But what came up in that briefing was concern about the
loss of credibility that our Federal agencies have, in the
CDC's case, because of conflicting information. And Mr. Hoyer
tells us, well, everything was necessary over here, done with
CDC guidance for mandatory masking, and yet at the same time,
the Senate didn't. And so the public looks at that and says,
this doesn't add up. This is not consistent. We don't know
whether to believe what is coming out of our Federal agencies,
our public health agencies. We don't know whether to believe
that or not.
And so then when they are confronted with losing their job
because they don't do a vaccine, when the Federal Government
says they have to, even though the Federal Government doesn't
have the authority to do that, they get rightly frustrated, and
oftentimes they take that frustration out on their Member of
Congress. I am sure many of you have felt it as well.
But, Mr. Rose, let me just ask you, is this your first trip
up here?
Mr. Rose, My first trip to Rules?
Dr. Burgess. Yes.
Mr. Rose. Yes.
Dr. Burgess. Well, welcome. I thought it was. And, usually,
we acknowledge a Member's first visit to this--to the Rules
Committee. And welcome. We hope it is a first of many, now that
you know where we are.
Mr. Rose. Thank you.
Dr. Burgess. Don't make yourself so scarce.
The Chairman. Do you need to----
Mr. Takano. May I be excused?
The Chairman. Anybody need to question him?
Mrs. Fischbach. Oh, I am so tempted, Mr. Chairman. I will
not object. I will not object. He can go.
Dr. Burgess. Yes, thank you for your participation. Thanks
for answering my questions.
Again, Mr. Rose, welcome to the Rules Committee. It is a--
as you can see, we are an unheralded but extremely important
part of the function of this Congress.
And, Mr. Westerman, I appreciate your comments. We heard
from Mr. Cole when he was here how markups in the
Appropriations Committee were done as--as markups were done in
person. And I think that is important.
Man, we have had all these reconciliation bills, the
infrastructure bill, all this stuff that came through
committees where--that I serve on as well, jurisdiction Energy
and Commerce, jurisdiction on the Budget Committee. But the
first actual hearing was here in the Rules Committee.
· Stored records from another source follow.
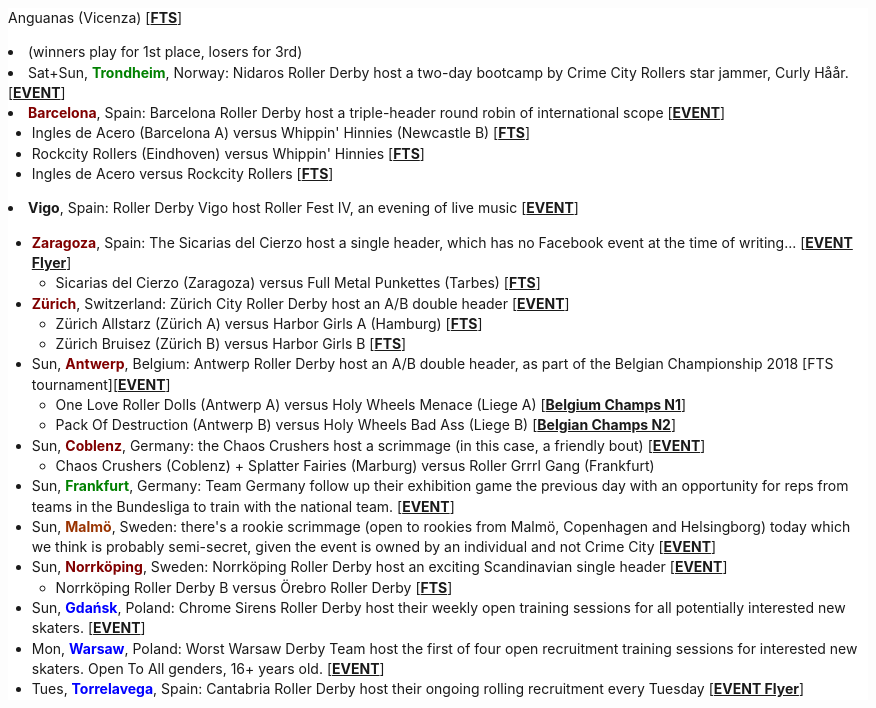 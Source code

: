 Anguanas (Vicenza) [<a href="http://flattrackstats.com/bouts/105535"><strong>FTS</strong></a>]</li><li>(winners play for 1st place, losers for 3rd)</li></ul></li><li>Sat+Sun, <span style="color:#008000;"><strong>Trondheim</strong></span>, Norway: Nidaros Roller Derby host a two-day bootcamp by Crime City Rollers star jammer, Curly Håår. [<a href="https://www.facebook.com/events/167066797571932/"><strong>EVENT</strong></a>]</li><li><span style="color:#800000;"><strong>Barcelona</strong></span>, Spain: Barcelona Roller Derby host a triple-header round robin of international scope [<a href="https://www.facebook.com/events/2243706749197683/"><strong>EVENT</strong></a>]<ul><li>Ingles de Acero (Barcelona A) versus Whippin' Hinnies (Newcastle B) [<a href="http://flattrackstats.com/node/105577"><strong>FTS</strong></a>]</li><li>Rockcity Rollers (Eindhoven) versus Whippin' Hinnies [<a href="http://flattrackstats.com/node/105578"><strong>FTS</strong></a>]</li><li>Ingles de Acero versus Rockcity Rollers [<a href="http://flattrackstats.com/node/105576"><strong>FTS</strong></a>]</li></ul></li><li><strong>Vigo</strong>, Spain: Roller Derby Vigo host Roller Fest IV, an evening of live music [<strong><a href="https://www.facebook.com/events/2114530995474893/">EVENT</a></strong>]</li></ul>



<ul><li><span style="color:#800000;"><strong>Zaragoza</strong></span>, Spain: The Sicarias del Cierzo host a single header, which has no Facebook event at the time of writing... [<a href="https://www.facebook.com/rollerderbyzgz/photos/a.274338582648547/1936986233050432/?type=3&amp;theater"><strong>EVENT Flyer</strong></a>]<ul><li>Sicarias del Cierzo (Zaragoza) versus Full Metal Punkettes (Tarbes) [<a href="http://flattrackstats.com/node/106046"><strong>FTS</strong></a>]</li></ul></li><li><strong><span style="color:#800000;">Zürich</span></strong>, Switzerland: Zürich City Roller Derby host an A/B double header [<a href="https://www.facebook.com/events/267300137323900/"><strong>EVENT</strong></a>]<ul><li>Zürich Allstarz (Zürich A) versus Harbor Girls A (Hamburg) [<a href="http://flattrackstats.com/node/103086"><strong>FTS</strong></a>]</li><li>Zürich Bruisez (Zürich B) versus Harbor Girls B [<a href="http://flattrackstats.com/node/103087"><strong>FTS</strong></a>]</li></ul></li><li>Sun, <strong><span style="color:#800000;">Antwerp</span></strong>, Belgium: Antwerp Roller Derby host an A/B double header, as part of the Belgian Championship 2018 [FTS tournament][<a href="https://www.facebook.com/events/2610003562347030/"><strong>EVENT</strong></a>]<ul><li>One Love Roller Dolls (Antwerp A) versus Holy Wheels Menace (Liege A) [<a href="http://flattrackstats.com/tournaments/104124/overview"><strong>Belgium Champs N1</strong></a>]</li><li>Pack Of Destruction (Antwerp B) versus Holy Wheels Bad Ass (Liege B) [<a href="http://flattrackstats.com/tournaments/104125/overview"><strong>Belgian Champs N2</strong></a>]</li></ul></li><li>Sun, <span style="color:#800000;"><strong>Coblenz</strong></span>, Germany: the Chaos Crushers host a scrimmage (in this case, a friendly bout) [<a href="https://www.facebook.com/events/689308641437739/"><strong>EVENT</strong></a>]<ul><li>Chaos Crushers (Coblenz) + Splatter Fairies (Marburg) versus Roller Grrrl Gang (Frankfurt)</li></ul></li><li>Sun, <span style="color:#008000;"><strong>Frankfurt</strong></span>, Germany: Team Germany follow up their exhibition game the previous day with an opportunity for reps from teams in the Bundesliga to train with the national team. [<a href="https://www.facebook.com/events/350043952437034/"><strong>EVENT</strong></a>]</li><li>Sun, <span style="color:#993300;"><strong>Malmö</strong></span>, Sweden: there's a rookie scrimmage (open to rookies from Malmö, Copenhagen and Helsingborg) today which we think is probably semi-secret, given the event is owned by an individual and not Crime City [<a href="https://www.facebook.com/events/253845791955464/"><strong>EVENT</strong></a>]</li><li>Sun, <span style="color:#800000;"><strong>Norrköping</strong></span>, Sweden: Norrköping Roller Derby host an exciting Scandinavian single header [<a href="https://www.facebook.com/events/851194448417233/"><strong>EVENT</strong></a>]<ul><li>Norrköping Roller Derby B versus Örebro Roller Derby [<a href="http://flattrackstats.com/node/105811"><strong>FTS</strong></a>]</li></ul></li><li>Sun, <span style="color:#0000ff;"><strong>Gdańsk</strong></span>, Poland: Chrome Sirens Roller Derby host their weekly open training sessions for all potentially interested new skaters. [<strong><a href="https://www.facebook.com/events/1920750494681486/">EVENT</a></strong>]</li><li>Mon, <span style="color:#0000ff;"><strong>Warsaw</strong></span>, Poland: Worst Warsaw Derby Team host the first of four open recruitment training sessions for interested new skaters. Open To All genders, 16+ years old. [<a href="https://www.facebook.com/events/2024174427621904/"><strong>EVENT</strong></a>]</li><li>Tues, <span style="color:#0000ff;"><strong>Torrelavega</strong></span>, Spain: Cantabria Roller Derby host their ongoing rolling recruitment every Tuesday [<a href="https://www.facebook.com/609751915888098/photos/a.714417435421545/980283095501643/?type=3&amp;theater"><strong>EVENT Flyer</strong></a>]</li></ul>
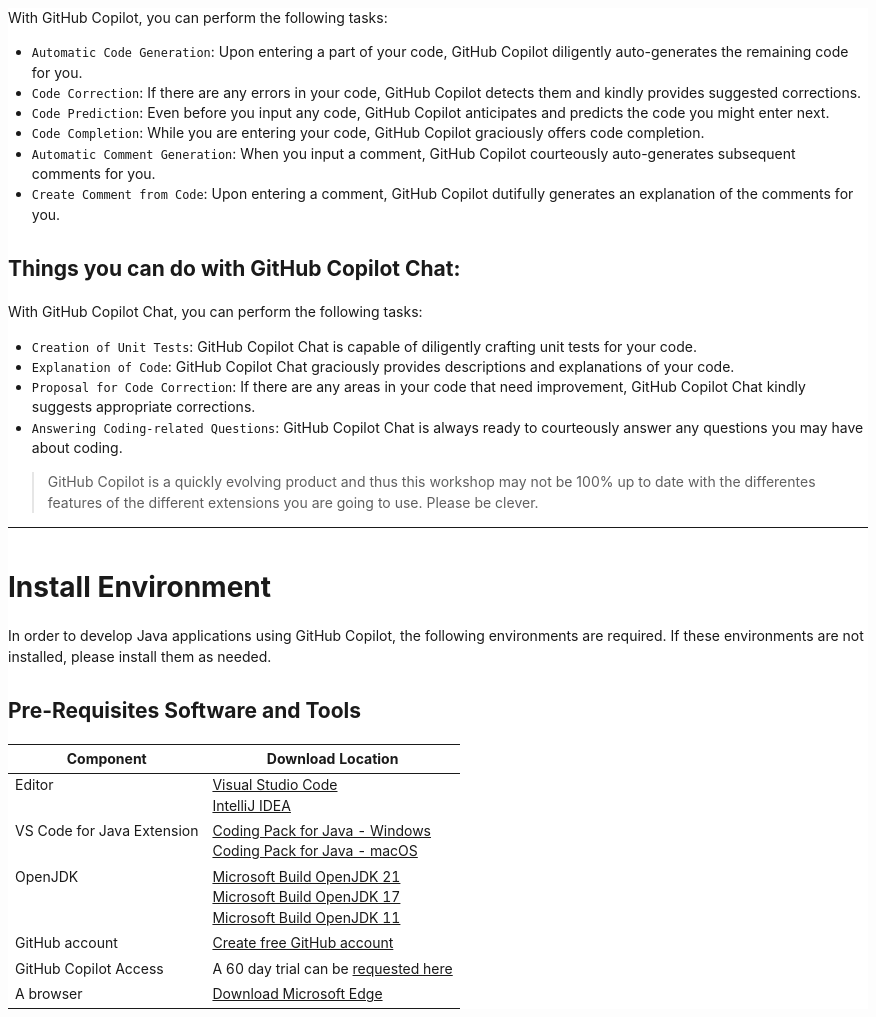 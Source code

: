 With GitHub Copilot, you can perform the following tasks:

* `Automatic Code Generation`: Upon entering a part of your code, GitHub Copilot diligently auto-generates the remaining code for you.
* `Code Correction`: If there are any errors in your code, GitHub Copilot detects them and kindly provides suggested corrections.
* `Code Prediction`: Even before you input any code, GitHub Copilot anticipates and predicts the code you might enter next.
* `Code Completion`: While you are entering your code, GitHub Copilot graciously offers code completion.
* `Automatic Comment Generation`: When you input a comment, GitHub Copilot courteously auto-generates subsequent comments for you.
* `Create Comment from Code`: Upon entering a comment, GitHub Copilot dutifully generates an explanation of the comments for you.

## Things you can do with GitHub Copilot Chat:

With GitHub Copilot Chat, you can perform the following tasks:

* `Creation of Unit Tests`: GitHub Copilot Chat is capable of diligently crafting unit tests for your code.
* `Explanation of Code`: GitHub Copilot Chat graciously provides descriptions and explanations of your code.
* `Proposal for Code Correction`: If there are any areas in your code that need improvement, GitHub Copilot Chat kindly suggests appropriate corrections.
* `Answering Coding-related Questions`: GitHub Copilot Chat is always ready to courteously answer any questions you may have about coding.

<div class="warning" data-title="warning">

> GitHub Copilot is a quickly evolving product and thus this workshop may not be 100% up to date with the differentes features of the different extensions you are going to use. Please be clever.

</div>

---

# Install Environment

In order to develop Java applications using GitHub Copilot, the following environments are required. If these environments are not installed, please install them as needed.

## Pre-Requisites Software and Tools

| Component | Download Location |
|----------------|-----------------|
| Editor | [Visual Studio Code](https://code.visualstudio.com/download) <br> [IntelliJ IDEA](https://www.jetbrains.com/idea/promo/)|
| VS Code for Java Extension | [Coding Pack for Java - Windows](https://aka.ms/vscode-java-installer-win) <br> [Coding Pack for Java - macOS](https://aka.ms/vscode-java-installer-mac) |
| OpenJDK | [Microsoft Build OpenJDK 21](https://learn.microsoft.com/java/openjdk/download#openjdk-21)　<br>  [Microsoft Build OpenJDK 17](https://learn.microsoft.com/java/openjdk/download#openjdk-17) <br> [Microsoft Build OpenJDK 11](https://learn.microsoft.com/ja-jp/java/openjdk/download#openjdk-11)|
| GitHub account | [Create free GitHub account](https://github.com/join) |
| GitHub Copilot Access | A 60 day trial can be [requested here](https://github.com/github-copilot/signup) |
| A browser      | [Download Microsoft Edge](https://www.microsoft.com/edge) |
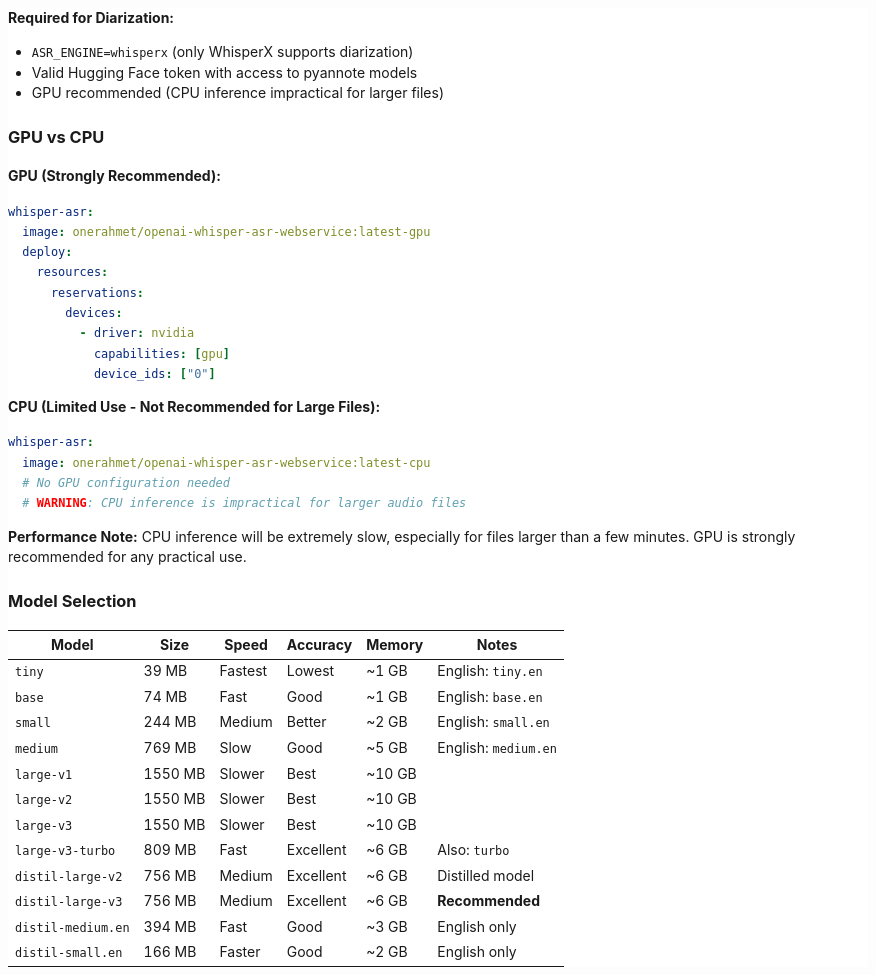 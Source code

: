 **Required for Diarization:**
- `ASR_ENGINE=whisperx` (only WhisperX supports diarization)
- Valid Hugging Face token with access to pyannote models
- GPU recommended (CPU inference impractical for larger files)

### GPU vs CPU

**GPU (Strongly Recommended):**
```yaml
whisper-asr:
  image: onerahmet/openai-whisper-asr-webservice:latest-gpu
  deploy:
    resources:
      reservations:
        devices:
          - driver: nvidia
            capabilities: [gpu]
            device_ids: ["0"]
```

**CPU (Limited Use - Not Recommended for Large Files):**
```yaml
whisper-asr:
  image: onerahmet/openai-whisper-asr-webservice:latest-cpu
  # No GPU configuration needed
  # WARNING: CPU inference is impractical for larger audio files
```

**Performance Note:** CPU inference will be extremely slow, especially for files larger than a few minutes. GPU is strongly recommended for any practical use.

### Model Selection

| Model | Size | Speed | Accuracy | Memory | Notes |
|-------|------|-------|----------|---------|-------|
| `tiny` | 39 MB | Fastest | Lowest | ~1 GB | English: `tiny.en` |
| `base` | 74 MB | Fast | Good | ~1 GB | English: `base.en` |
| `small` | 244 MB | Medium | Better | ~2 GB | English: `small.en` |
| `medium` | 769 MB | Slow | Good | ~5 GB | English: `medium.en` |
| `large-v1` | 1550 MB | Slower | Best | ~10 GB | |
| `large-v2` | 1550 MB | Slower | Best | ~10 GB | |
| `large-v3` | 1550 MB | Slower | Best | ~10 GB | |
| `large-v3-turbo` | 809 MB | Fast | Excellent | ~6 GB | Also: `turbo` |
| `distil-large-v2` | 756 MB | Medium | Excellent | ~6 GB | Distilled model |
| `distil-large-v3` | 756 MB | Medium | Excellent | ~6 GB | **Recommended** |
| `distil-medium.en` | 394 MB | Fast | Good | ~3 GB | English only |
| `distil-small.en` | 166 MB | Faster | Good | ~2 GB | English only |
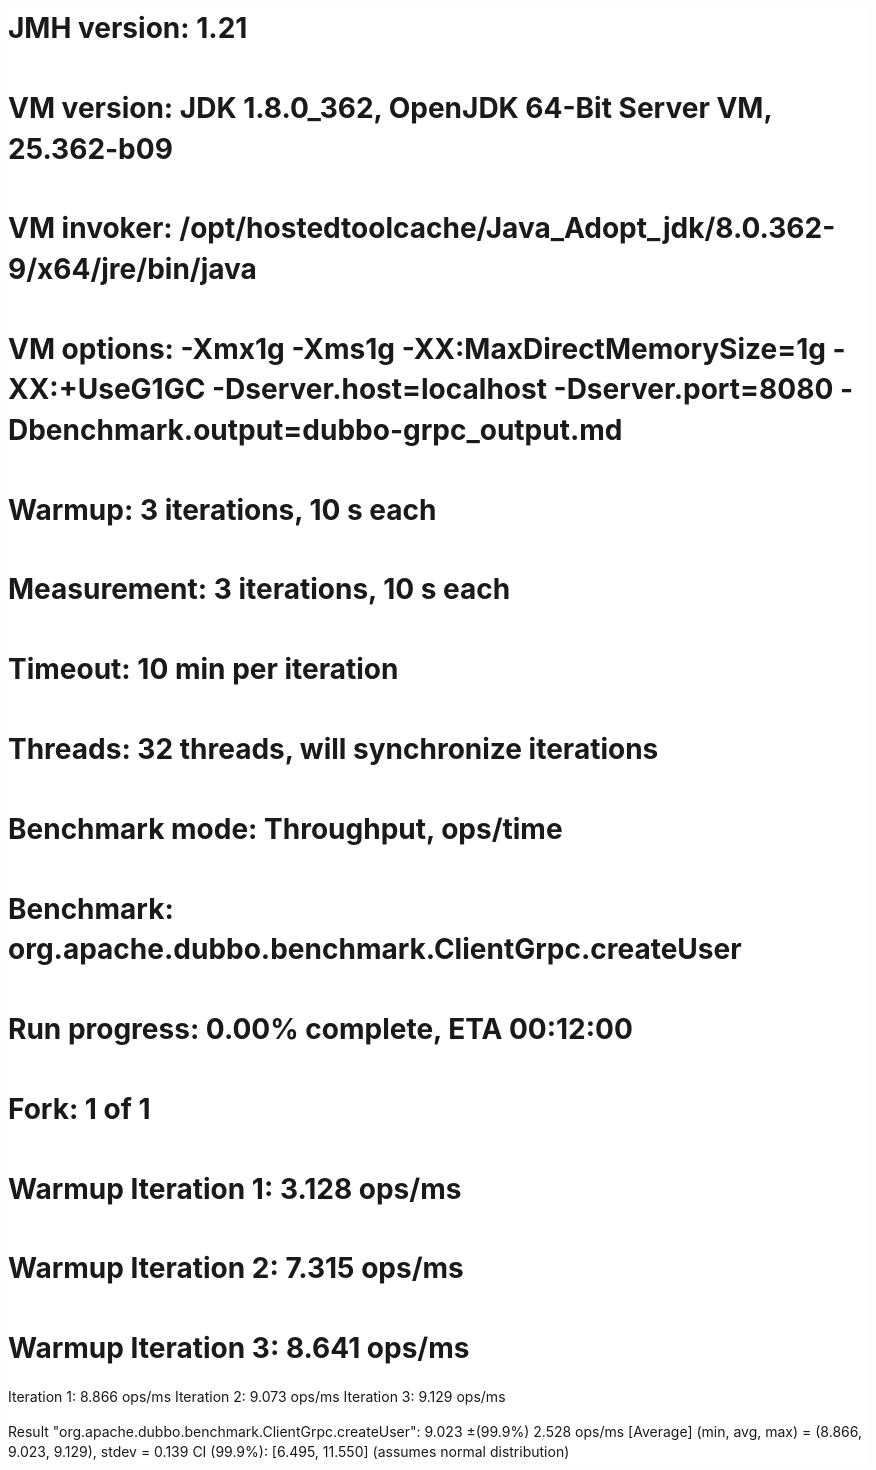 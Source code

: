 # JMH version: 1.21
# VM version: JDK 1.8.0_362, OpenJDK 64-Bit Server VM, 25.362-b09
# VM invoker: /opt/hostedtoolcache/Java_Adopt_jdk/8.0.362-9/x64/jre/bin/java
# VM options: -Xmx1g -Xms1g -XX:MaxDirectMemorySize=1g -XX:+UseG1GC -Dserver.host=localhost -Dserver.port=8080 -Dbenchmark.output=dubbo-grpc_output.md
# Warmup: 3 iterations, 10 s each
# Measurement: 3 iterations, 10 s each
# Timeout: 10 min per iteration
# Threads: 32 threads, will synchronize iterations
# Benchmark mode: Throughput, ops/time
# Benchmark: org.apache.dubbo.benchmark.ClientGrpc.createUser

# Run progress: 0.00% complete, ETA 00:12:00
# Fork: 1 of 1
# Warmup Iteration   1: 3.128 ops/ms
# Warmup Iteration   2: 7.315 ops/ms
# Warmup Iteration   3: 8.641 ops/ms
Iteration   1: 8.866 ops/ms
Iteration   2: 9.073 ops/ms
Iteration   3: 9.129 ops/ms


Result "org.apache.dubbo.benchmark.ClientGrpc.createUser":
  9.023 ±(99.9%) 2.528 ops/ms [Average]
  (min, avg, max) = (8.866, 9.023, 9.129), stdev = 0.139
  CI (99.9%): [6.495, 11.550] (assumes normal distribution)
And
oftentimes, it is a bill that spent $1.8 trillion or $1.9
trillion.
But what I have noticed in the virtual markups is, because
of the sake of expediency, the staff gets a lot of control.
Committee staff gets a lot of control over how those markups
are conducted, what amendments are going to be heard, what
amendments are going to be made in order, which ones are going
to be allowed to come to a recorded vote. And the structure of
the hearing is changed because it is a virtual--a markup,
rather, is changed because it is a virtual markup. And I just
wondered if you had any experience with that in your committee.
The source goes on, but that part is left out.